The concept of “internal customers” dates back to the 1980s (Kaoru Ishikawa’s quality management work), but most internal platform teams still don’t treat their users as customers. They treat them as captive audiences who have no choice. This mindset produces bad platforms.

Stripe’s developer experience team applies the same product rigor to their internal tools as they do to their external API. Internal tools go through design reviews, user testing, and beta programs. The result: Stripe consistently ranks as one of the best engineering organizations to work at.

According to McKinsey’s 2023 developer survey, organizations with dedicated platform product managers see 23% higher developer satisfaction and 31% faster time-to-production compared to organizations where platform teams set their own priorities.

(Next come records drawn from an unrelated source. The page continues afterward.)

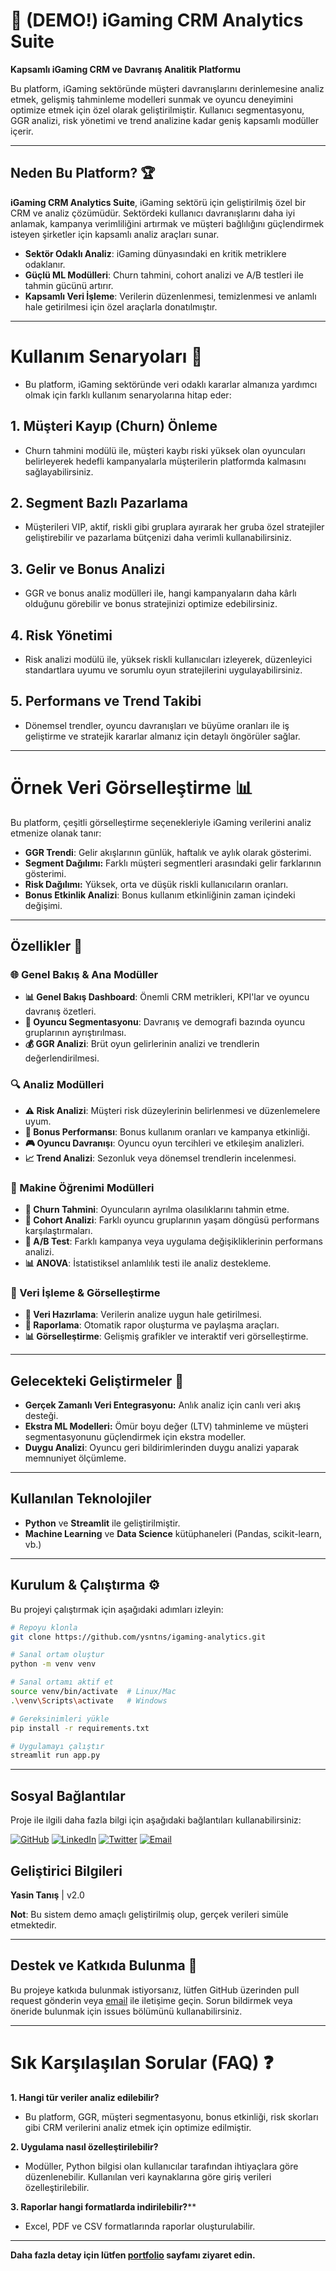 # 🎲 (DEMO!) iGaming CRM Analytics Suite

**Kapsamlı iGaming CRM ve Davranış Analitik Platformu**

Bu platform, iGaming sektöründe müşteri davranışlarını derinlemesine analiz etmek, gelişmiş tahminleme modelleri sunmak ve oyuncu deneyimini optimize etmek için özel olarak geliştirilmiştir. Kullanıcı segmentasyonu, GGR analizi, risk yönetimi ve trend analizine kadar geniş kapsamlı modüller içerir. 

---

## Neden Bu Platform? 🏆

**iGaming CRM Analytics Suite**, iGaming sektörü için geliştirilmiş özel bir CRM ve analiz çözümüdür. Sektördeki kullanıcı davranışlarını daha iyi anlamak, kampanya verimliliğini artırmak ve müşteri bağlılığını güçlendirmek isteyen şirketler için kapsamlı analiz araçları sunar. 

- **Sektör Odaklı Analiz**: iGaming dünyasındaki en kritik metriklere odaklanır.
- **Güçlü ML Modülleri**: Churn tahmini, cohort analizi ve A/B testleri ile tahmin gücünü artırır.
- **Kapsamlı Veri İşleme**: Verilerin düzenlenmesi, temizlenmesi ve anlamlı hale getirilmesi için özel araçlarla donatılmıştır.

---

# Kullanım Senaryoları 🧩
- Bu platform, iGaming sektöründe veri odaklı kararlar almanıza yardımcı olmak için farklı kullanım senaryolarına hitap eder:

## 1. Müşteri Kayıp (Churn) Önleme
- Churn tahmini modülü ile, müşteri kaybı riski yüksek olan oyuncuları belirleyerek hedefli kampanyalarla müşterilerin platformda kalmasını sağlayabilirsiniz.

## 2. Segment Bazlı Pazarlama
- Müşterileri VIP, aktif, riskli gibi gruplara ayırarak her gruba özel stratejiler geliştirebilir ve pazarlama bütçenizi daha verimli kullanabilirsiniz.

## 3. Gelir ve Bonus Analizi
- GGR ve bonus analiz modülleri ile, hangi kampanyaların daha kârlı olduğunu görebilir ve bonus stratejinizi optimize edebilirsiniz.

## 4. Risk Yönetimi
- Risk analizi modülü ile, yüksek riskli kullanıcıları izleyerek, düzenleyici standartlara uyumu ve sorumlu oyun stratejilerini uygulayabilirsiniz.

## 5. Performans ve Trend Takibi
- Dönemsel trendler, oyuncu davranışları ve büyüme oranları ile iş geliştirme ve stratejik kararlar almanız için detaylı öngörüler sağlar.

---

# Örnek Veri Görselleştirme 📊
Bu platform, çeşitli görselleştirme seçenekleriyle iGaming verilerini analiz etmenize olanak tanır:

- **GGR Trendi**: Gelir akışlarının günlük, haftalık ve aylık olarak gösterimi.
- **Segment Dağılımı:** Farklı müşteri segmentleri arasındaki gelir farklarının gösterimi.
- **Risk Dağılımı:** Yüksek, orta ve düşük riskli kullanıcıların oranları.
- **Bonus Etkinlik Analizi**: Bonus kullanım etkinliğinin zaman içindeki değişimi.


---

## Özellikler 🌟

### 🌐 Genel Bakış & Ana Modüller
- **📊 Genel Bakış Dashboard**: Önemli CRM metrikleri, KPI'lar ve oyuncu davranış özetleri.
- **👥 Oyuncu Segmentasyonu**: Davranış ve demografi bazında oyuncu gruplarının ayrıştırılması.
- **💰 GGR Analizi**: Brüt oyun gelirlerinin analizi ve trendlerin değerlendirilmesi.

### 🔍 Analiz Modülleri
- **⚠️ Risk Analizi**: Müşteri risk düzeylerinin belirlenmesi ve düzenlemelere uyum.
- **🎁 Bonus Performansı**: Bonus kullanım oranları ve kampanya etkinliği.
- **🎮 Oyuncu Davranışı**: Oyuncu oyun tercihleri ve etkileşim analizleri.
- **📈 Trend Analizi**: Sezonluk veya dönemsel trendlerin incelenmesi.

### 🤖 Makine Öğrenimi Modülleri
- **🔄 Churn Tahmini**: Oyuncuların ayrılma olasılıklarını tahmin etme.
- **👥 Cohort Analizi**: Farklı oyuncu gruplarının yaşam döngüsü performans karşılaştırmaları.
- **🔬 A/B Test**: Farklı kampanya veya uygulama değişikliklerinin performans analizi.
- **📊 ANOVA**: İstatistiksel anlamlılık testi ile analiz destekleme.

### 🧰 Veri İşleme & Görselleştirme
- **🔧 Veri Hazırlama**: Verilerin analize uygun hale getirilmesi.
- **📑 Raporlama**: Otomatik rapor oluşturma ve paylaşma araçları.
- **📊 Görselleştirme**: Gelişmiş grafikler ve interaktif veri görselleştirme.

---
## Gelecekteki Geliştirmeler 🚀
- **Gerçek Zamanlı Veri Entegrasyonu:** Anlık analiz için canlı veri akış desteği.
- **Ekstra ML Modelleri:** Ömür boyu değer (LTV) tahminleme ve müşteri segmentasyonunu güçlendirmek için ekstra modeller.
- **Duygu Analizi**: Oyuncu geri bildirimlerinden duygu analizi yaparak memnuniyet ölçümleme.
---
## Kullanılan Teknolojiler
- **Python** ve **Streamlit** ile geliştirilmiştir.
- **Machine Learning** ve **Data Science** kütüphaneleri (Pandas, scikit-learn, vb.)

---

## Kurulum & Çalıştırma ⚙️

Bu projeyi çalıştırmak için aşağıdaki adımları izleyin:

```bash
# Repoyu klonla
git clone https://github.com/ysntns/igaming-analytics.git

# Sanal ortam oluştur
python -m venv venv

# Sanal ortamı aktif et
source venv/bin/activate  # Linux/Mac
.\venv\Scripts\activate   # Windows

# Gereksinimleri yükle
pip install -r requirements.txt

# Uygulamayı çalıştır
streamlit run app.py
```
---

## Sosyal Bağlantılar
Proje ile ilgili daha fazla bilgi için aşağıdaki bağlantıları kullanabilirsiniz:

[![GitHub](https://img.shields.io/badge/GitHub-ysntns-181717?style=for-the-badge&logo=github)](https://github.com/ysntns)
[![LinkedIn](https://img.shields.io/badge/LinkedIn-ysntns-0077B5?style=for-the-badge&logo=linkedin)](https://www.linkedin.com/in/ysntns)
[![Twitter](https://img.shields.io/badge/Twitter-ysntns-1DA1F2?style=for-the-badge&logo=twitter)](https://twitter.com/ysntnss)
[![Email](https://img.shields.io/badge/Email-ysn.tnss@gmail.com-D14836?style=for-the-badge&logo=gmail&logoColor=white)](mailto:ysn.tnss@gmail.com)

## Geliştirici Bilgileri
**Yasin Tanış** | v2.0

**Not**: Bu sistem demo amaçlı geliştirilmiş olup, gerçek verileri simüle etmektedir.

---
## Destek ve Katkıda Bulunma 🤝
Bu projeye katkıda bulunmak istiyorsanız, lütfen GitHub üzerinden pull request gönderin veya [email](mailto:ysn.tnss@gmail.com) ile iletişime geçin. Sorun bildirmek veya öneride bulunmak için issues bölümünü kullanabilirsiniz.

  ---
  
# Sık Karşılaşılan Sorular (FAQ) ❓
**1. Hangi tür veriler analiz edilebilir?**

  - Bu platform, GGR, müşteri segmentasyonu, bonus etkinliği, risk skorları gibi CRM verilerini analiz etmek için optimize edilmiştir.
  
**2. Uygulama nasıl özelleştirilebilir?**

  - Modüller, Python bilgisi olan kullanıcılar tarafından ihtiyaçlara göre düzenlenebilir. Kullanılan veri kaynaklarına göre giriş verileri özelleştirilebilir.
    
**3. Raporlar hangi formatlarda indirilebilir?****

  - Excel, PDF ve CSV formatlarında raporlar oluşturulabilir.

---
**Daha fazla detay için lütfen [portfolio](https://www.bento.me/ysntns/) sayfamı ziyaret edin.**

Scenario: You are leading a platform team that has historically operated as a “Service Bureau,” prioritizing work based on whichever development team complains the loudest in Slack. You want to shift to a “Product Team” mode. Which of the following best describes how your day-to-day prioritization process will change, and why is this more effective?

Show Answer

As a Service Bureau, your priorities were purely reactive and focused on closing incoming tickets, meaning you never built strategic, long-term infrastructure. Shifting to a Product Team mode means you will now proactively discover problems through user research and prioritize based on impact and data. This outperforms the Service Bureau model because it ensures you are solving the most widespread friction points rather than just satisfying the most vocal individuals. By defining clear success metrics like adoption rates, you can validate that the things you build actually deliver organizational value.

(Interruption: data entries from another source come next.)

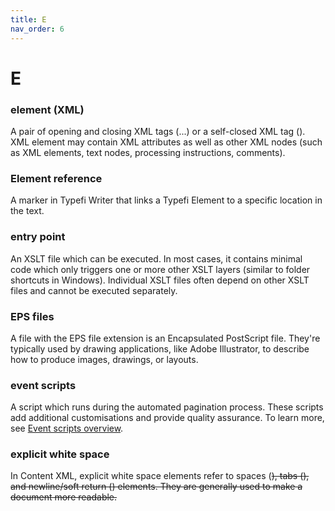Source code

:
 ```yaml
---
title: E
nav_order: 6
---
```


# E

### element (XML)
A pair of opening and closing XML tags (<element-name>...</element-name>) or a self-closed XML tag (<element-name/>). XML element may contain XML attributes as well as other XML nodes (such as XML elements, text nodes, processing instructions, comments).

### Element reference
A marker in Typefi Writer that links a Typefi Element to a specific location in the text.

### entry point
An XSLT file which can be executed. In most cases, it contains minimal code which only triggers one or more other XSLT layers (similar to folder shortcuts in Windows). Individual XSLT files often depend on other XSLT files and cannot be executed separately.

### EPS files
A file with the EPS file extension is an Encapsulated PostScript file. They're typically used by drawing applications, like Adobe Illustrator, to describe how to produce images, drawings, or layouts.

### event scripts
A script which runs during the automated pagination process. These scripts add additional customisations and provide quality assurance. To learn more, see [Event scripts overview](https://help.typefi.com/hc/en-us/articles/360001543875).

### explicit white space
In Content XML, explicit white space elements refer to spaces (<s>), tabs (<t>), and newline/soft return (<l>) elements. They are generally used to make a document more readable.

Scenario: Your platform team is trying to figure out why developers are struggling to use the new internal developer portal. One engineer suggests sending a 10-question survey to the engineering department. You suggest doing two hours of “developer shadowing” instead. Why is your approach likely to uncover the actual root cause of the portal’s poor adoption?

Show Answer

Shadowing is more valuable in this scenario because it reveals the friction points that developers have normalized and stopped noticing. When developers take a survey, they only report the problems they are consciously aware of or can articulate, which often leads to them requesting specific solutions rather than describing their core problems. By sitting and watching a developer work, you can directly observe context switches, undocumented workarounds, and exactly where they abandon the portal to use the old CLI tools. Shadowing cuts through the “XY problem” by letting you see the raw workflow before the developer’s biases or memory filters it.

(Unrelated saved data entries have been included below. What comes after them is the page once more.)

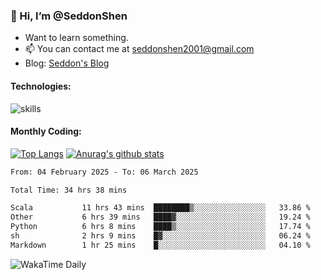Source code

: ### 👋 Hi, I’m @SeddonShen
- Want to learn something.
- 📫 You can contact me at seddonshen2001@gmail.com
- Blog: [Seddon's Blog](https://seddonshen.github.io/)
#### Technologies:

![skills](https://skillicons.dev/icons?i=scala,js,html,css,bootstrap,jquery,c,cpp,cloudflare,django,docker,flask,git,github,githubactions,linux,latex,mysql,nodejs,ps,php,pr,py,raspberrypi,redis,unreal,v,vscode,vue,bash)

#### Monthly Coding:
[![Top Langs](https://github-readme-stats.vercel.app/api/top-langs?username=seddonshen&show_icons=true&locale=en&layout=compact&hide=html&langs_count=8)](https://github.com/SeddonShen/)
[![Anurag's github stats](https://github-readme-stats.vercel.app/api?username=SeddonShen&count_private=true&show_icons=true)](https://github.com/anuraghazra/github-readme-stats)
<!--START_SECTION:waka-->

```txt
From: 04 February 2025 - To: 06 March 2025

Total Time: 34 hrs 38 mins

Scala           11 hrs 43 mins  ████████▒░░░░░░░░░░░░░░░░   33.86 %
Other           6 hrs 39 mins   ████▓░░░░░░░░░░░░░░░░░░░░   19.24 %
Python          6 hrs 8 mins    ████▒░░░░░░░░░░░░░░░░░░░░   17.74 %
sh              2 hrs 9 mins    █▓░░░░░░░░░░░░░░░░░░░░░░░   06.24 %
Markdown        1 hr 25 mins    █░░░░░░░░░░░░░░░░░░░░░░░░   04.10 %
```

<!--END_SECTION:waka-->

![WakaTime Daily](https://wakatime.com/share/@seddon2001/61a7e342-5f12-4fea-bf92-1fac161e97d6.svg)
<!---
SeddonShen/SeddonShen is a ✨ special ✨ repository because its `README.md` (this file) appears on your GitHub profile.
You can click the Preview link to take a look at your changes.
--->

Scenario: Your team is evaluating a new feature to automate database migrations. You estimate it will reach 150 developers per quarter. You believe it will have a high impact (score of 2) on their workflow, and you are 80% confident in these estimates. The engineering effort required is 4 person-months. Should you immediately commit to building this feature based on its RICE score?

Show Answer

The RICE score for this initiative is 60 ((150 × 2 × 0.8) / 4). However, you should not automatically commit to building it just because it has a score. RICE is designed for relative prioritization across a backlog, not absolute go/no-go decisions in isolation. You must compare this score of 60 against the scores of other proposed initiatives on your platform roadmap. If your highest-scoring alternative is a 40, this feature is a clear priority; but if another initiative scores 150, this database migration feature should be deferred until higher-impact work is completed.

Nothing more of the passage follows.